The entries follow. Copy every line in which "array" appears.
^^^^^^^^
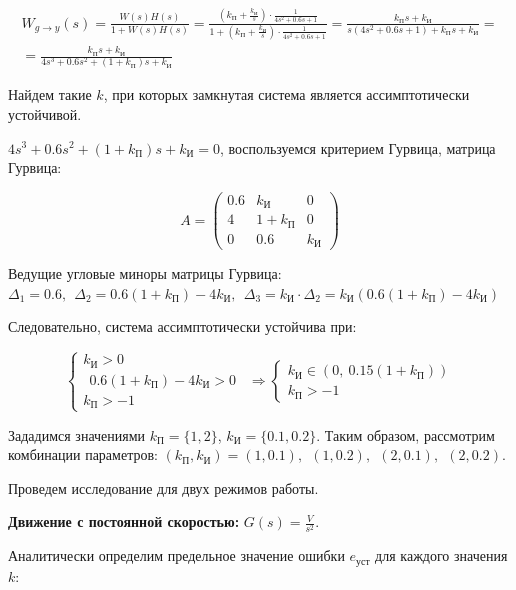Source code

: \begin{par}
$$\begin{array}{l}
W_{g\to y} (s)=\frac{W(s)H(s)}{1+W(s)H(s)}=\frac{\left(k_П +\frac{k_И }{s}\right)\cdot \frac{1}{4s^2 +0.6s+1}}{1+\left(k_П +\frac{k_И }{s}\right)\cdot \frac{1}{4s^2 +0.6s+1}}=\frac{k_П s+k_И }{s(4s^2 +0.6s+1)+k_П s+k_И }=\\
=\frac{k_П s+k_И }{4s^3 +0.6s^2 +(1+k_П )s+k_И }
\end{array}$$
\end{par}


Найдем такие $k$, при которых замкнутая система является ассимптотически устойчивой.


$4s^3 +0.6s^2 +(1+k_П )s+k_И =0$, воспользуемся критерием Гурвица, матрица Гурвица:

\begin{par}
$$A=\left(\begin{array}{ccc}
0.6 & k_И  & 0\\
4 & 1+k_П  & 0\\
0 & 0.6 & k_И 
\end{array}\right)$$
\end{par}


Ведущие угловые миноры матрицы Гурвица: $\Delta_1 =0.6,~~\Delta_2 =0.6(1+k_П )-4k_И ,~~\Delta_3 =k_И \cdot \Delta_2 =k_И (0.6(1+k_П )-4k_И )$


Следовательно, система ассимптотически устойчива при:

\begin{par}
$$\left\lbrace \begin{array}{c}
k_И >0\\
~~0.6(1+k_П )-4k_И >0\\
k_П >-1
\end{array}\right.~~\Rightarrow \left\lbrace \begin{array}{c}
k_И \in \left(0,~0.15(1+k_П )\right)\\
k_П >-1
\end{array}\right.$$
\end{par}


Зададимся значениями $k_П =\lbrace 1,2\rbrace$, $k_И =\lbrace 0.1,0.2\rbrace$. Таким образом, рассмотрим комбинации параметров: $(k_П ,k_И )=(1,0.1),~~(1,0.2),~~(2,0.1),~~(2,0.2)$.


Проведем исследование для двух режимов работы.


\textbf{Движение с постоянной скоростью: }$G(s)=\frac{V}{s^2 }$.


Аналитически определим предельное значение ошибки $e_{уст}$ для каждого значения $k$:


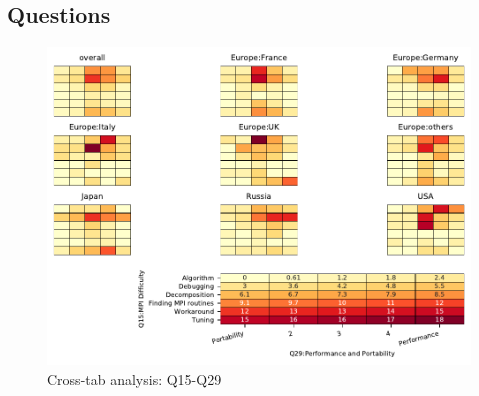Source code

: 
\subsection{Questions}


\begin{figure}
\begin{center}
\includegraphics[width=12cm]{../pdfs/Q15-Q29.pdf}
\caption{Cross-tab analysis: Q15-Q29}
\label{fig:Q15-Q29}
\end{center}
\end{figure}
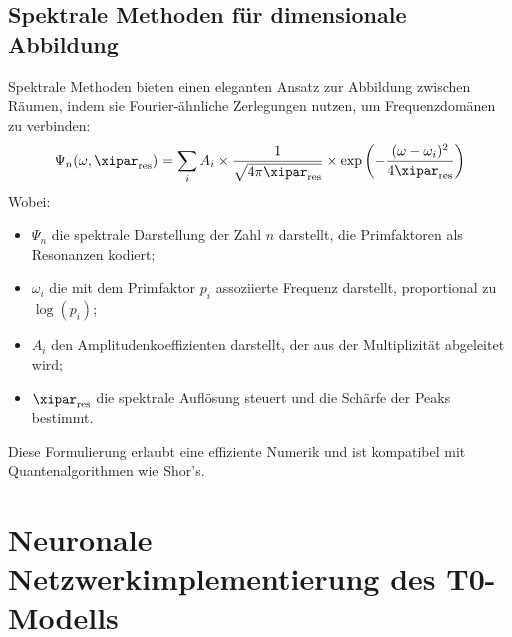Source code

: \subsection{Spektrale Methoden für dimensionale Abbildung}
\label{subsec:spectral_methods}
Spektrale Methoden bieten einen eleganten Ansatz zur Abbildung zwischen Räumen, indem sie Fourier-ähnliche Zerlegungen nutzen, um Frequenzdomänen zu verbinden:
\begin{equation}
	\Psi_n(\omega, \xipar_{\text{res}}) = \sum_i A_i \times \frac{1}{\sqrt{4\pi\xipar_{\text{res}}}} \times \exp\left(-\frac{(\omega-\omega_i)^2}{4\xipar_{\text{res}}}\right)
\end{equation}
Wobei:
\begin{itemize}
	\item $\Psi_n$ die spektrale Darstellung der Zahl $n$ darstellt, die Primfaktoren als Resonanzen kodiert;
	\item $\omega_i$ die mit dem Primfaktor $p_i$ assoziierte Frequenz darstellt, proportional zu $\log(p_i)$;
	\item $A_i$ den Amplitudenkoeffizienten darstellt, der aus der Multiplizität abgeleitet wird;
	\item $\xipar_{\text{res}}$ die spektrale Auflösung steuert und die Schärfe der Peaks bestimmt.
\end{itemize}
Diese Formulierung erlaubt eine effiziente Numerik und ist kompatibel mit Quantenalgorithmen wie Shor's.
\section{Neuronale Netzwerkimplementierung des T0-Modells}
\label{sec:neural_network}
^^^^^^^^
**WRITTEN SOLUTION:**
$$\begin{array}{l}
\end{array}$$
$$A=\left(\begin{array}{ccc}
\end{array}\right)$$
$$\left\lbrace \begin{array}{c}
\end{array}\right.~~\Rightarrow \left\lbrace \begin{array}{c}
\end{array}\right.$$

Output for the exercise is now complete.